WORK TASK: Nothing outside the range below should be printed. Output exactly the lines from the line with "The purpose of" to the line with "Market Efficiency and", both included.

THE INPUT:
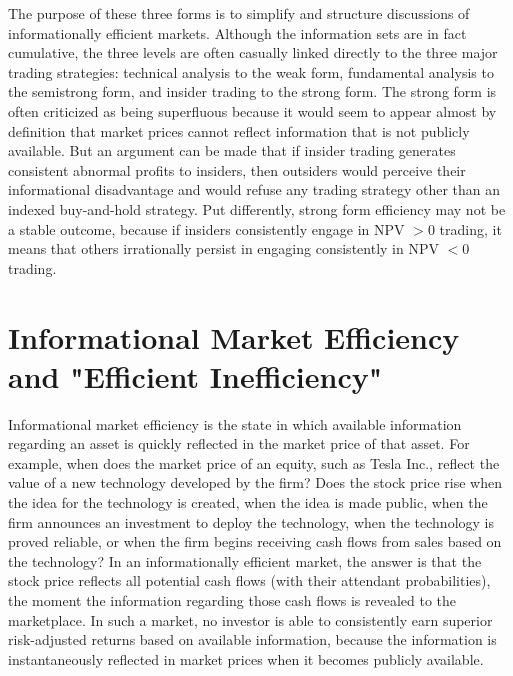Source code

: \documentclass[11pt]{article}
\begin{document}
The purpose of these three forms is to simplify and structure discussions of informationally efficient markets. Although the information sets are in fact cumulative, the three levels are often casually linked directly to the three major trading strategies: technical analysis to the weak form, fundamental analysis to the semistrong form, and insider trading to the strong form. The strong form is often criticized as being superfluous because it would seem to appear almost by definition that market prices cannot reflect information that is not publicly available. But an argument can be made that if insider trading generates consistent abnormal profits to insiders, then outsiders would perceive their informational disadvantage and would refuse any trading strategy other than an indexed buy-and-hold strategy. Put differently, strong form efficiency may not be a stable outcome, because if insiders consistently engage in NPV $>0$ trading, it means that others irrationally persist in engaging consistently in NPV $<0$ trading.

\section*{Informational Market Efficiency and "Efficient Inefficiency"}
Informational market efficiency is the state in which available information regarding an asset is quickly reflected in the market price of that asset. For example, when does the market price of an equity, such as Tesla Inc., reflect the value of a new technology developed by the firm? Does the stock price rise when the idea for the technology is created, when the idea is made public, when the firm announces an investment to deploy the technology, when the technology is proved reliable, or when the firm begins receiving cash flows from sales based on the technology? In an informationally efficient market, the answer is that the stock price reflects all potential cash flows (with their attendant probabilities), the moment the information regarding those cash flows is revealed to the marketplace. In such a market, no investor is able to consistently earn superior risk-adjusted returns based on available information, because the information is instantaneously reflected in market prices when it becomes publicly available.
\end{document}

YOUR SOLUTION:
The purpose of these three forms is to simplify and structure discussions of informationally efficient markets. Although the information sets are in fact cumulative, the three levels are often casually linked directly to the three major trading strategies: technical analysis to the weak form, fundamental analysis to the semistrong form, and insider trading to the strong form. The strong form is often criticized as being superfluous because it would seem to appear almost by definition that market prices cannot reflect information that is not publicly available. But an argument can be made that if insider trading generates consistent abnormal profits to insiders, then outsiders would perceive their informational disadvantage and would refuse any trading strategy other than an indexed buy-and-hold strategy. Put differently, strong form efficiency may not be a stable outcome, because if insiders consistently engage in NPV $>0$ trading, it means that others irrationally persist in engaging consistently in NPV $<0$ trading.

\section*{Informational Market Efficiency and "Efficient Inefficiency"}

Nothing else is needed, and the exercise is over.